Question

A clock with a metallic pendulum at ${15^ \circ }C$ runs faster by a $5\,s$ each day and at ${30^\circ }C$, runs slow by a $10\,s$. Find the coefficient of linear expansion of the metal. (nearly in ${10^{ - 6}}/^\circ C$)
$
  \left( A \right)\,\,2 \\
  \left( B \right)\,\,4 \\
  \left( C \right)\,\,6 \\
  \left( D \right)\,\,8 \\
 $

Answer 1

Hint: In the question, we know that the time and temperature. By substituting the values in the equation of time period we get the value for the coefficient of linear expansion of the metal.

Formulae Used:
The expression for finding the time period is:
$T = \,2\pi \sqrt {\dfrac{l}{g}} $
Where
$l$ be the length of the pendulum, $g$ be the acceleration due to gravity and $t$ be the time period.

 Complete step-by-step solution:
We know that, $t = 5\,s\,and\,10\,s$
$T = \,2\pi \sqrt {\dfrac{l}{g}} $
Squaring on both sides:
\[{T^2} = \,{\left( {4\pi } \right)^2}\left( {\dfrac{l}{g}} \right)\]
Differentiating the above equation we get,
\[2TdT = \dfrac{{4{\pi ^2}}}{g}dl = \left( {\dfrac{{{T^2}}}{l}} \right)dl\]
$\dfrac{{dT}}{T} = \dfrac{1}{2}\dfrac{{dl}}{l} = \dfrac{1}{2}\dfrac{{l\alpha \Delta t}}{l}$
Where,
$\Delta t$ be the change in temperature.
Now we have to find the value of gain or loss per day, we get
Loss or gain per day $ = \,\dfrac{1}{2}\alpha \Delta t\, \times \,T\,$
At $15^\circ C$, we find the gain percentage we get,
Here, $t = 5\,s$
\[\;5 = \dfrac{\alpha }{2}\left( {t - 15} \right) \times 86400.......\left( 1 \right)\]
At ${30^\circ }C$ , we find the loss percentage we get,
Here, $t = 10\,s$
\[10 = \dfrac{\alpha }{2}\left( {t - 30} \right) \times 86400.......\left( 2 \right)\]
Dividing the equation $\dfrac{2}{1}$ we get,
$\dfrac{2}{1} = \,\dfrac{{10 = \dfrac{\alpha }{2}\left( {t - 30} \right) \times 86400}}{{\;5 = \dfrac{\alpha }{2}\left( {t - 15} \right) \times 86400}}$
Here $t$ is the value at which the clock shows correct time.
Simplify the above equation we get,
\[2 = \dfrac{{30 - t}}{{t - 15}}\]
Solving the above equation we get the value of $t$,
\[t = \,{20^\circ }C\,\]
Therefore, we get the $t$ value as ${20^\circ }C$
Substitute the value of $t$ in the equation $\left( 1 \right)$
\[5 = \dfrac{\alpha }{2}\left( {20 - 15} \right) \times 86400\]
$\alpha = 2.31\, \times \,{10^{ - 5}}/^\circ C$
Therefore, the coefficient of linear expansion of the metal is $2$.
Hence from the above option, option $\left( A \right)$ is correct.
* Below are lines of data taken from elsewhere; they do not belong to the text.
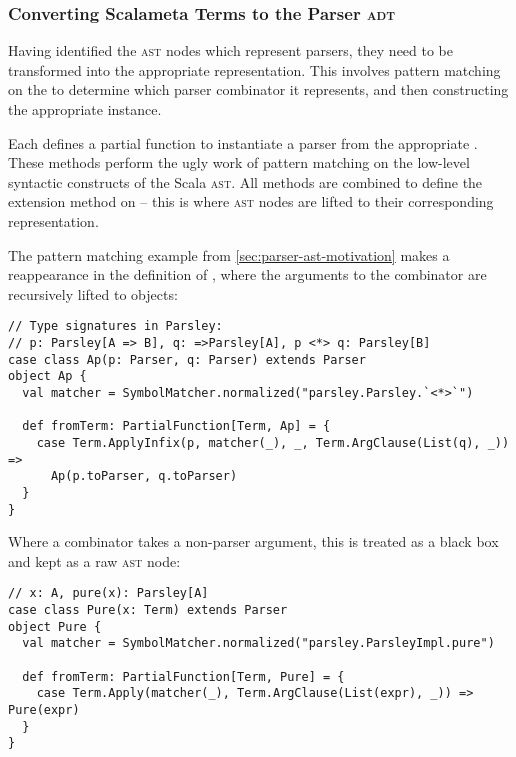 \documentclass[../../main.tex]{subfiles}
\begin{document}

\subsubsection{Converting Scalameta Terms to the Parser \textsc{adt}}
Having identified the \textsc{ast} nodes which represent parsers, they need to be transformed into the appropriate  representation.
This involves pattern matching on the  to determine which parser combinator it represents, and then constructing the appropriate  instance.

Each  defines a partial function  to instantiate a parser from the appropriate .
These  methods perform the ugly work of pattern matching on the low-level syntactic constructs of the Scala \textsc{ast}.
All  methods are combined to define the  extension method on  -- this is where \textsc{ast} nodes are lifted to their corresponding  representation.

The pattern matching example from \cref{sec:parser-ast-motivation} makes a reappearance in the definition of , where the arguments to the \scala{<*>} combinator are recursively lifted to  objects:
\begin{verbatim}
// Type signatures in Parsley:
// p: Parsley[A => B], q: =>Parsley[A], p <*> q: Parsley[B]
case class Ap(p: Parser, q: Parser) extends Parser
object Ap {
  val matcher = SymbolMatcher.normalized("parsley.Parsley.`<*>`")

  def fromTerm: PartialFunction[Term, Ap] = {
    case Term.ApplyInfix(p, matcher(_), _, Term.ArgClause(List(q), _)) =>
      Ap(p.toParser, q.toParser)
  }
}
\end{verbatim}
%
Where a combinator takes a non-parser argument, this is treated as a black box and kept as a raw \textsc{ast} node:
\begin{verbatim}
// x: A, pure(x): Parsley[A]
case class Pure(x: Term) extends Parser
object Pure {
  val matcher = SymbolMatcher.normalized("parsley.ParsleyImpl.pure")

  def fromTerm: PartialFunction[Term, Pure] = {
    case Term.Apply(matcher(_), Term.ArgClause(List(expr), _)) => Pure(expr)
  }
}
\end{verbatim}
\end{document}

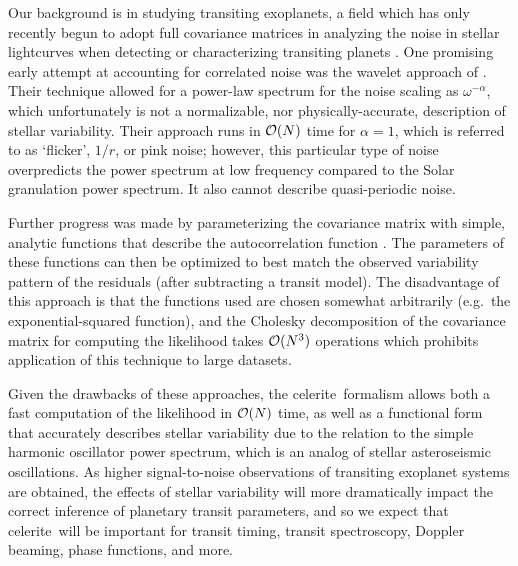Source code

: \documentclass[manuscript, letterpaper]{aastex6}
\newcommand{\project}[1]{\textsf{#1}}
\newcommand{\celerite}{\project{celerite}}
\begin{document}
Our background is in studying transiting exoplanets, a field which has only
recently begun to adopt full covariance matrices in analyzing the noise in
stellar lightcurves when detecting or characterizing transiting planets
\citep[for example,][]{Gibson:2012, Barclay:2015, Evans:2015, Aigrain:2016,
Grunblatt:2016, Luger:2016}.
One promising early attempt at accounting for correlated noise was the wavelet
approach of \citet{Carter:2009}.
Their technique allowed for a power-law spectrum for the noise scaling as
$\omega^{-\alpha}$, which unfortunately is not a normalizable, nor
physically-accurate, description of stellar variability.
Their approach runs in ${\cal O}(N)$ time for $\alpha=1$, which is referred to
as `flicker', $1/r$, or pink noise;  however, this particular type of noise
overpredicts the power spectrum at low frequency compared to the Solar
granulation power spectrum.  It also cannot describe quasi-periodic noise.

Further progress was made by parameterizing the covariance matrix with simple,
analytic functions that describe the autocorrelation function \citep{Gibson:2012}.
The parameters of these functions can then be optimized to best match the observed
variability pattern of the residuals (after subtracting a transit model).  The
disadvantage of this approach is that the functions used are chosen somewhat
arbitrarily (e.g.\ the exponential-squared function), and the Cholesky decomposition
of the covariance matrix for computing the likelihood takes ${\cal O}(N^3)$ operations
which prohibits application of this technique to large datasets.

Given the drawbacks of these approaches, the \celerite\ formalism allows both a fast
computation of the likelihood in ${\cal O}(N)$ time, as well as a functional form
that accurately describes stellar variability due to the relation to the simple
harmonic oscillator power spectrum, which is an analog of stellar asteroseismic
oscillations.  As higher signal-to-noise observations of transiting exoplanet systems
are obtained, the effects of stellar variability will more dramatically impact the
correct inference of planetary transit parameters, and so we expect that \celerite\
will be important for transit timing, transit spectroscopy, Doppler beaming,
phase functions, and more.
\end{document}

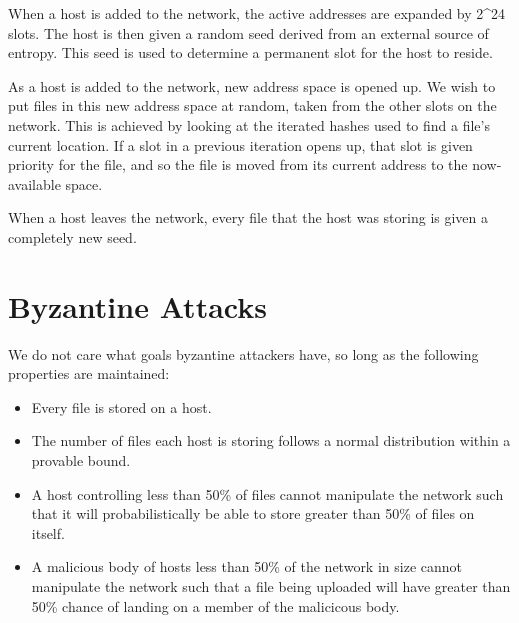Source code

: \documentclass[twocolumn]{article}
\begin{document}
When a host is added to the network, the active addresses are expanded by 2^24 slots.
The host is then given a random seed derived from an external source of entropy.
This seed is used to determine a permanent slot for the host to reside.

As a host is added to the network, new address space is opened up.
We wish to put files in this new address space at random, taken from the other slots on the network.
This is achieved by looking at the iterated hashes used to find a file's current location.
If a slot in a previous iteration opens up, that slot is given priority for the file, and so the file is moved from its current address to the now-available space.

When a host leaves the network, every file that the host was storing is given a completely new seed.

\section{Byzantine Attacks}
We do not care what goals byzantine attackers have, so long as the following properties are maintained:
\begin{itemize}
	\item Every file is stored on a host.
	\item The number of files each host is storing follows a normal distribution within a provable bound.
	\item A host controlling less than 50\% of files cannot manipulate the network such that it will probabilistically be able to store greater than 50\% of files on itself.
	\item A malicious body of hosts less than 50\% of the network in size cannot manipulate the network such that a file being uploaded will have greater than 50\% chance of landing on a member of the malicicous body.
\end{itemize}

\end{document}
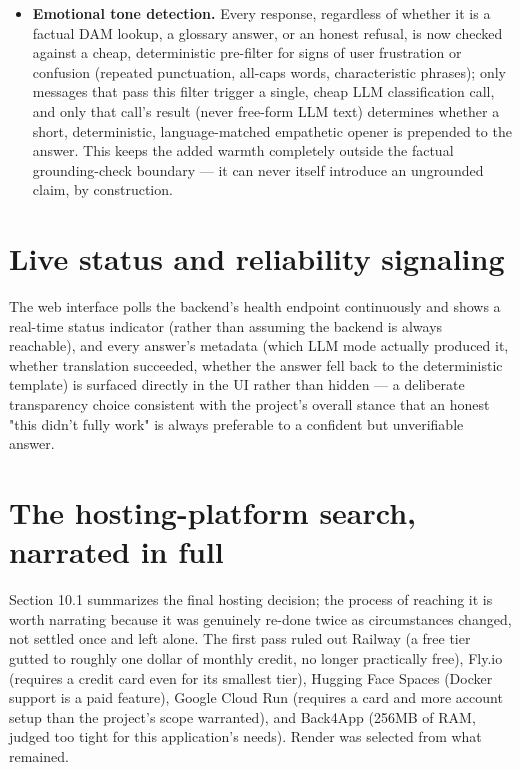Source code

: \begin{itemize}
\item \textbf{Emotional tone detection.} Every response, regardless of whether it is a factual DAM lookup, a glossary answer, or an honest refusal, is now checked against a cheap, deterministic pre-filter for signs of user frustration or confusion (repeated punctuation, all-caps words, characteristic phrases); only messages that pass this filter trigger a single, cheap LLM classification call, and only that call's result (never free-form LLM text) determines whether a short, deterministic, language-matched empathetic opener is prepended to the answer. This keeps the added warmth completely outside the factual grounding-check boundary — it can never itself introduce an ungrounded claim, by construction.
\end{itemize}
\section{Live status and reliability signaling}
The web interface polls the backend's health endpoint continuously and shows a real-time status indicator (rather than assuming the backend is always reachable), and every answer's metadata (which LLM mode actually produced it, whether translation succeeded, whether the answer fell back to the deterministic template) is surfaced directly in the UI rather than hidden — a deliberate transparency choice consistent with the project's overall stance that an honest "this didn't fully work" is always preferable to a confident but unverifiable answer.

\section{The hosting-platform search, narrated in full}
Section 10.1 summarizes the final hosting decision; the process of reaching it is worth narrating because it was genuinely re-done twice as circumstances changed, not settled once and left alone. The first pass ruled out Railway (a free tier gutted to roughly one dollar of monthly credit, no longer practically free), Fly.io (requires a credit card even for its smallest tier), Hugging Face Spaces (Docker support is a paid feature), Google Cloud Run (requires a card and more account setup than the project's scope warranted), and Back4App (256MB of RAM, judged too tight for this application's needs). Render was selected from what remained.

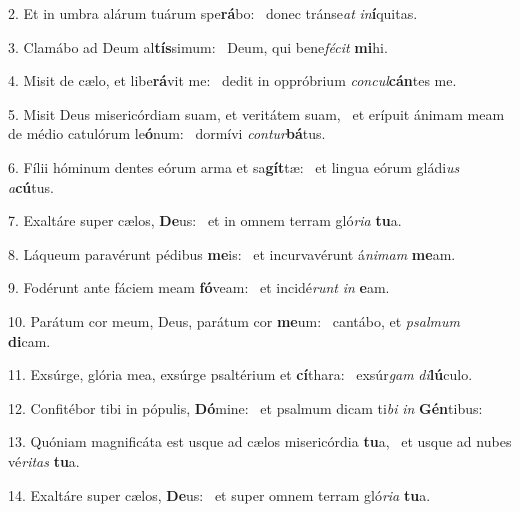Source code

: 2. Et in umbra alárum tuárum spe\textbf{rá}bo: \ast\  donec tránse\textit{at} \textit{in}\textbf{í}quitas.\

3. Clamábo ad Deum al\textbf{tís}simum: \ast\  Deum, qui bene\textit{fé}\textit{cit} \textbf{mi}hi.\

4. Misit de cælo, et libe\textbf{rá}vit me: \ast\  dedit in oppróbrium \textit{con}\textit{cul}\textbf{cán}tes me.\

5. Misit Deus misericórdiam suam, et veritátem suam, \dag\  et erípuit ánimam meam de médio catulórum le\textbf{ó}num: \ast\  dormívi \textit{con}\textit{tur}\textbf{bá}tus.\

6. Fílii hóminum dentes eórum arma et sa\textbf{gít}tæ: \ast\  et lingua eórum gládi\textit{us} \textit{a}\textbf{cú}tus.\

7. Exaltáre super cælos, \textbf{De}us: \ast\  et in omnem terram gló\textit{ri}\textit{a} \textbf{tu}a.\

8. Láqueum paravérunt pédibus \textbf{me}is: \ast\  et incurvavérunt á\textit{ni}\textit{mam} \textbf{me}am.\

9. Fodérunt ante fáciem meam \textbf{fó}veam: \ast\  et incidé\textit{runt} \textit{in} \textbf{e}am.\

10. Parátum cor meum, Deus, parátum cor \textbf{me}um: \ast\  cantábo, et \textit{psal}\textit{mum} \textbf{di}cam.\

11. Exsúrge, glória mea, exsúrge psaltérium et \textbf{cí}thara: \ast\  exsúr\textit{gam} \textit{di}\textbf{lú}culo.\

12. Confitébor tibi in pópulis, \textbf{Dó}mine: \ast\  et psalmum dicam ti\textit{bi} \textit{in} \textbf{Gén}tibus:\

13. Quóniam magnificáta est usque ad cælos misericórdia \textbf{tu}a, \ast\  et usque ad nubes vé\textit{ri}\textit{tas} \textbf{tu}a.\

14. Exaltáre super cælos, \textbf{De}us: \ast\  et super omnem terram gló\textit{ri}\textit{a} \textbf{tu}a.\

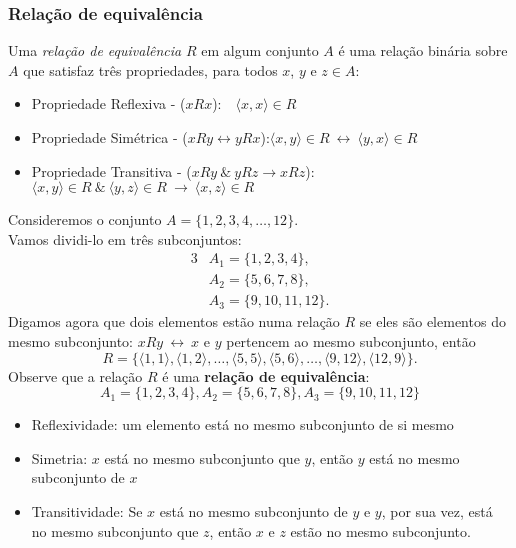 \subsubsection{Relação de equivalência}
\begin{definition}
  Uma \textit{relação de equivalência} $R$ em algum conjunto $A$ é uma relação binária sobre $A$ que satisfaz três propriedades, para todos $x$, $y$ e $z \in A$:
    \begin{itemize}
      \item Propriedade Reflexiva - ($xRx$):\quad \quad \quad \quad \quad \quad \quad\ \ $\langle x, x \rangle \in R$
      \item Propriedade Simétrica - ($xRy \leftrightarrow yRx$):\quad \quad \quad \quad $\langle x, y \rangle \in R\ \leftrightarrow\ \langle y, x \rangle \in R$
      \item Propriedade Transitiva - ($xRy\ \&\ yRz \rightarrow xRz$):\quad $\langle x, y \rangle \in R\ \&\ \langle y, z \rangle \in R\ \rightarrow\ \langle x, z \rangle \in R$
    \end{itemize}
\end{definition}
\begin{exmp}
  Consideremos o conjunto $A = \{1,2,3,4, \dots , 12\}.$\\
  Vamos dividi-lo em três subconjuntos:
    \begin{alignat*}{3}
      &A_{1} = \{1,2,3,4\},\\
      &A_{2} = \{5,6,7,8\},\\
      &A_{3} = \{9,10,11,12\}.
    \end{alignat*}
  Digamos agora que dois elementos estão numa relação $R$ se eles são elementos do mesmo subconjunto:
  $xRy\ \leftrightarrow\ x$ e $y$ pertencem ao mesmo subconjunto, então
  $$R = \{\langle 1,1 \rangle , \langle 1,2 \rangle , \dots , \langle 5,5 \rangle , \langle 5,6 \rangle , \dots , \langle 9,12 \rangle , \langle 12,9 \rangle \}.$$
  Observe que a relação $R$ é uma \textbf{relação de equivalência}:
  $$A_{1} = \{1,2,3,4\}, A_{2} = \{5,6,7,8\}, A_{3} = \{9,10,11,12\}$$
    \begin{itemize}
      \item Reflexividade: um elemento está no mesmo subconjunto de si mesmo
      \item Simetria: $x$ está no mesmo subconjunto que $y$, então $y$ está no mesmo subconjunto de $x$
      \item Transitividade: Se $x$ está no mesmo subconjunto de $y$ e $y$, por sua vez, está no mesmo subconjunto que $z$, então $x$ e $z$ estão no mesmo subconjunto.
    \end{itemize}
\end{exmp}


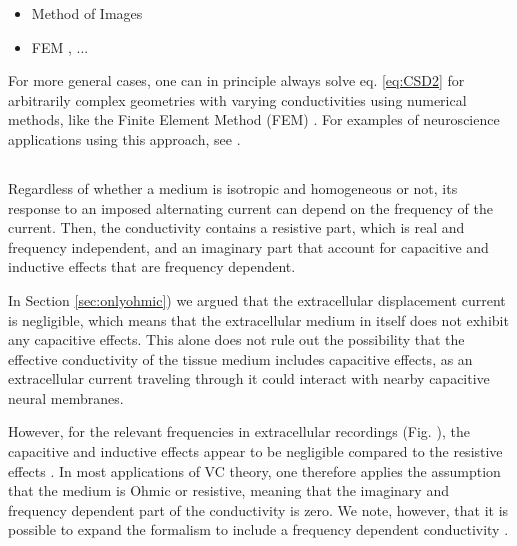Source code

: \begin{itemize}
\item Method of Images \citep{Ness2015}
\item FEM \citep{Ness2015}, ...
\end{itemize}

For more general cases, one can in principle always solve eq. \ref{eq:CSD2} for arbitrarily complex geometries with varying conductivities using numerical methods, like the Finite Element Method (FEM) \citep{Logg2012}. For examples of neuroscience applications using this approach, see \cite{Moffitt2005, Frey2009, Joucla2012, Haufe2015, Ness2015, Buccino2019b, Obien2019}. 


\subsection{ }
\label{sec:f-independent}
Regardless of whether a medium is isotropic and homogeneous or not, its response to an imposed alternating current can depend on the frequency of the current. Then, the conductivity contains a resistive part, which is real and frequency independent, and an imaginary part that account for capacitive and inductive effects that are frequency dependent. 

In Section \ref{sec:onlyohmic}) we argued that the extracellular displacement current is negligible, which means that the extracellular medium in itself does not exhibit any capacitive effects. This alone does not rule out the possibility that the effective conductivity of the tissue medium includes capacitive effects, as an extracellular current traveling through it could interact with nearby capacitive neural membranes. 

However, for the relevant frequencies in extracellular recordings (Fig. \label{Sigma:fig:freq_dep}), the capacitive and inductive effects appear to be negligible compared to the resistive effects \cite{Logothetis2007, Miceli2017, Ranta2017}. In most applications of VC theory, one therefore applies the assumption that the medium is Ohmic or resistive, meaning that the imaginary and frequency dependent part of the conductivity is zero. We note, however, that it is possible to expand the formalism to include a frequency dependent conductivity \cite{Bedard2004, Tracey2011, Miceli2017}. 


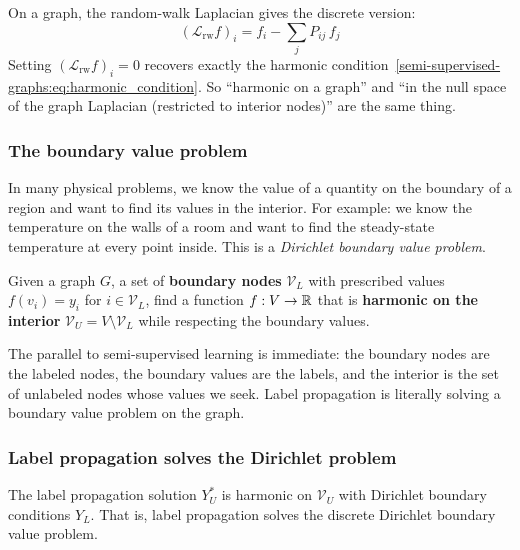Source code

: \begin{notechapter}
On a graph, the random-walk Laplacian gives the discrete version:
\begin{equation}
(\mathcal{L}_{\mathrm{rw}} f)_i = f_i - \sum_j P_{ij}\,f_j
\end{equation}
Setting $(\mathcal{L}_{\mathrm{rw}} f)_i = 0$ recovers exactly the harmonic
condition~\eqref{semi-supervised-graphs:eq:harmonic_condition}. So ``harmonic on a graph'' and
``in the null space of the graph Laplacian (restricted to interior nodes)''
are the same thing.

\subsubsection*{The boundary value problem}

In many physical problems, we know the value of a quantity on the boundary of
a region and want to find its values in the interior. For example: we know
the temperature on the walls of a room and want to find the steady-state
temperature at every point inside. This is a \emph{Dirichlet boundary value
problem}.

\begin{definition}
\label{semi-supervised-graphs:def:dirichlet}
Given a graph $G$, a set of \textbf{boundary nodes} $\mathcal{V}_L$ with
prescribed values $f(v_i) = y_i$ for $i \in \mathcal{V}_L$, find a function
$f : V \to \R$ that is \textbf{harmonic on the interior}
$\mathcal{V}_U = V \setminus \mathcal{V}_L$ while respecting the boundary
values.
\end{definition}

The parallel to semi-supervised learning is immediate: the boundary
nodes are the labeled nodes, the boundary values are the labels, and the
interior is the set of unlabeled nodes whose values we seek. Label
propagation is literally solving a boundary value problem on the graph.

\subsubsection*{Label propagation solves the Dirichlet problem}

\begin{proposition}
\label{semi-supervised-graphs:prop:harmonic}
The label propagation solution $Y_U^*$ is harmonic on $\mathcal{V}_U$ with
Dirichlet boundary conditions $Y_L$. That is, label propagation solves the
discrete Dirichlet boundary value problem.
\end{proposition}


\end{notechapter}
Note:- In the question, we solved using the equation of time period. From that the formula we have to perform the squaring and differentiating operations on the equation. We have to find the value of temperature, by using the before the time and after the time so we get the value of coefficient of linear expansion. Using this formula, we can also calculate the value of length of the pendulum.